Task statement: Transcribe exactly the lines that fall between the one holding "manuelle d’une image" and the one holding "Ainsi, une recherche", inclusive, from the entries below.

────────────────

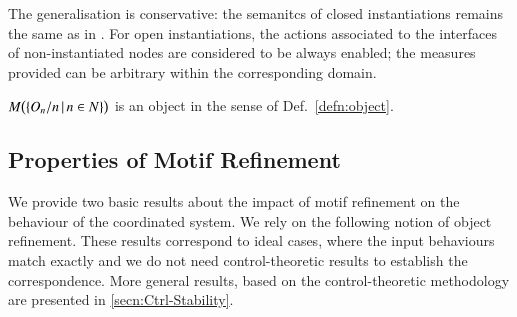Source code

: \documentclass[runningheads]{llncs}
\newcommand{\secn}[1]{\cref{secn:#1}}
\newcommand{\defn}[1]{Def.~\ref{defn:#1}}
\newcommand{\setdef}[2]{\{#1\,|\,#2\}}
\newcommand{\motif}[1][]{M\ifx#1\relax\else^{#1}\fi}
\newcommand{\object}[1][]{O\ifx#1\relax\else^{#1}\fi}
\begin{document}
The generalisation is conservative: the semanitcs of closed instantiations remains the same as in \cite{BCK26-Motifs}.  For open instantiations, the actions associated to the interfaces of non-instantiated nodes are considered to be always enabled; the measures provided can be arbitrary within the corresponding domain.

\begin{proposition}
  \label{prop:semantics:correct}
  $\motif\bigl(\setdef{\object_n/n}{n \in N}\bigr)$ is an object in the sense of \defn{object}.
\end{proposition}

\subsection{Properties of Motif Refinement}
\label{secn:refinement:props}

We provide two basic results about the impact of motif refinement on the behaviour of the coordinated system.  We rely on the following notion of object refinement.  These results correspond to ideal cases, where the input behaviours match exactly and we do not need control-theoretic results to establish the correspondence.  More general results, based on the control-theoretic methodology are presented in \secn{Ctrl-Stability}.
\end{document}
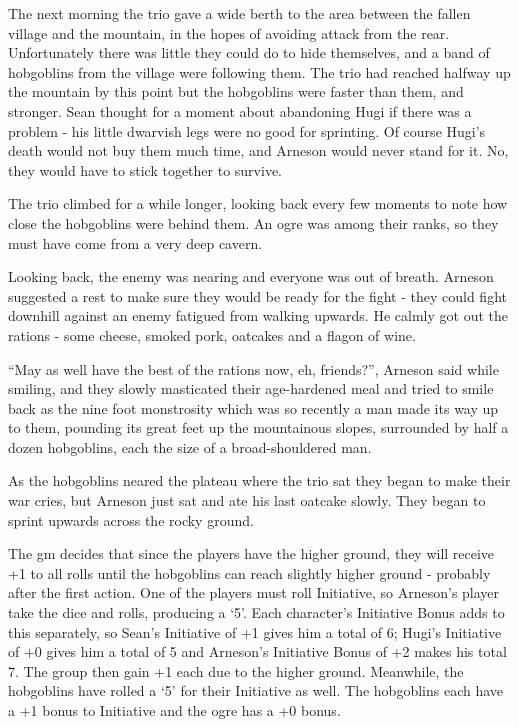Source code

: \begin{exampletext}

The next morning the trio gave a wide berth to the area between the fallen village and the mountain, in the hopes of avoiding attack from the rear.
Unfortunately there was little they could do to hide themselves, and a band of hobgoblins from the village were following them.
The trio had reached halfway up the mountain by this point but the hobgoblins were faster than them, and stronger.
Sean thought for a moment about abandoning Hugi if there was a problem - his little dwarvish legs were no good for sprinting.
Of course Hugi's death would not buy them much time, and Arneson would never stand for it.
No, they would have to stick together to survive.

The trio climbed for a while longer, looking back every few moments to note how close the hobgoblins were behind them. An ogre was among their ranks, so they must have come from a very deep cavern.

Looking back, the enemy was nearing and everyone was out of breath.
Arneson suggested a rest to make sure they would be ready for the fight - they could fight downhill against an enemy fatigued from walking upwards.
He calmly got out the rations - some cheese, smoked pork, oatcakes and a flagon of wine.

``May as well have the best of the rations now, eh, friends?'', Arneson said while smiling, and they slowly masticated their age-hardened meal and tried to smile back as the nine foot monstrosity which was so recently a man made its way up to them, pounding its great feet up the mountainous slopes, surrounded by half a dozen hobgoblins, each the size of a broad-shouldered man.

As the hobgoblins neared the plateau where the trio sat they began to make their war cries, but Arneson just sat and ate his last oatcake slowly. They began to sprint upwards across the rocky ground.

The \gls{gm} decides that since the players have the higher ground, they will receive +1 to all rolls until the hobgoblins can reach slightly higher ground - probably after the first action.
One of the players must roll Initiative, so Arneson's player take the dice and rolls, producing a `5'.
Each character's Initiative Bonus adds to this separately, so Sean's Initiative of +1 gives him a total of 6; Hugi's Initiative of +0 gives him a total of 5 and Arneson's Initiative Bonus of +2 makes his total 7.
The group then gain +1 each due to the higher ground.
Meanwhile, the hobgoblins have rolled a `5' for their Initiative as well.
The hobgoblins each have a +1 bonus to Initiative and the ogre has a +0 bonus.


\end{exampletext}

────────────────

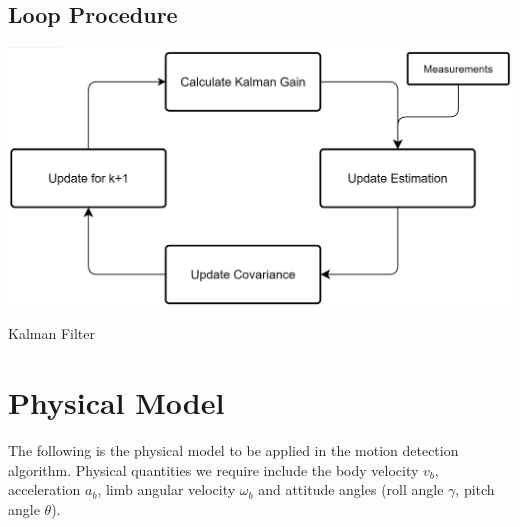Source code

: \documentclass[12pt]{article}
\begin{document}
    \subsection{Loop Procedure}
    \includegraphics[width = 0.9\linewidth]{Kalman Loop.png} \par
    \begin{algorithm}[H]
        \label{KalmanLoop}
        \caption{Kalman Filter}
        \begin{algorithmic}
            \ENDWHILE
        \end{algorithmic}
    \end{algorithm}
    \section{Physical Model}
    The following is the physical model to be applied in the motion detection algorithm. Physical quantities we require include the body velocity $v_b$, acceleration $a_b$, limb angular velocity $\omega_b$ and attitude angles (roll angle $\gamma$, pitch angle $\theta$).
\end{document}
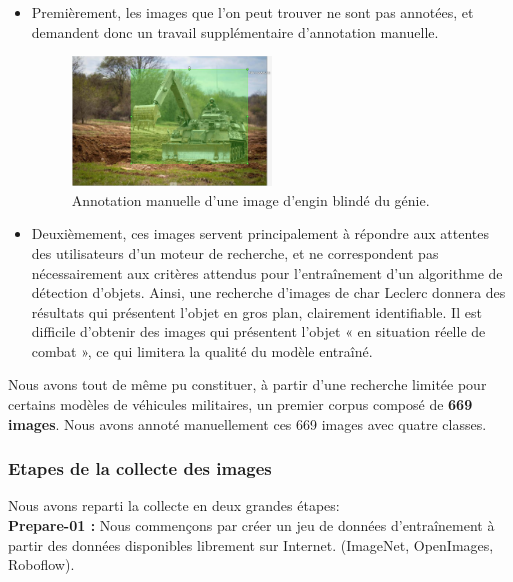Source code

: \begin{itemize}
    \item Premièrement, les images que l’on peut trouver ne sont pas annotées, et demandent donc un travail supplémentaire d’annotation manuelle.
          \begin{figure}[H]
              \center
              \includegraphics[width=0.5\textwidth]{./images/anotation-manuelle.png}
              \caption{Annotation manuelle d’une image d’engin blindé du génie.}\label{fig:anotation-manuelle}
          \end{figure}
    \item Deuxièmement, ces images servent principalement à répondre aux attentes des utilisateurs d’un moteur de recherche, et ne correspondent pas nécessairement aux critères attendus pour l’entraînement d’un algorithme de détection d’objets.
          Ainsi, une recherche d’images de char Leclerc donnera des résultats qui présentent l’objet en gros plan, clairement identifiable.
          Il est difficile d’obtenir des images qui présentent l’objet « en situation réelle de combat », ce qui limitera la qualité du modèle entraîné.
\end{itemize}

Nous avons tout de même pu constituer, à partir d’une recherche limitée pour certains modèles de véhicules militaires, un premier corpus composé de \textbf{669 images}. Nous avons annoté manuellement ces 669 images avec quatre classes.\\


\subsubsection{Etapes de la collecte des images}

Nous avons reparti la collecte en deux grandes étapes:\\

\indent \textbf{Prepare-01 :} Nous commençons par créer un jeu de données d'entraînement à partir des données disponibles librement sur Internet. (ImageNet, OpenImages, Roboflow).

────────────────

Written reply:
              \caption{Annotation manuelle d’une image d’engin blindé du génie.}\label{fig:anotation-manuelle}
          \end{figure}
    \item Deuxièmement, ces images servent principalement à répondre aux attentes des utilisateurs d’un moteur de recherche, et ne correspondent pas nécessairement aux critères attendus pour l’entraînement d’un algorithme de détection d’objets.
          Ainsi, une recherche d’images de char Leclerc donnera des résultats qui présentent l’objet en gros plan, clairement identifiable.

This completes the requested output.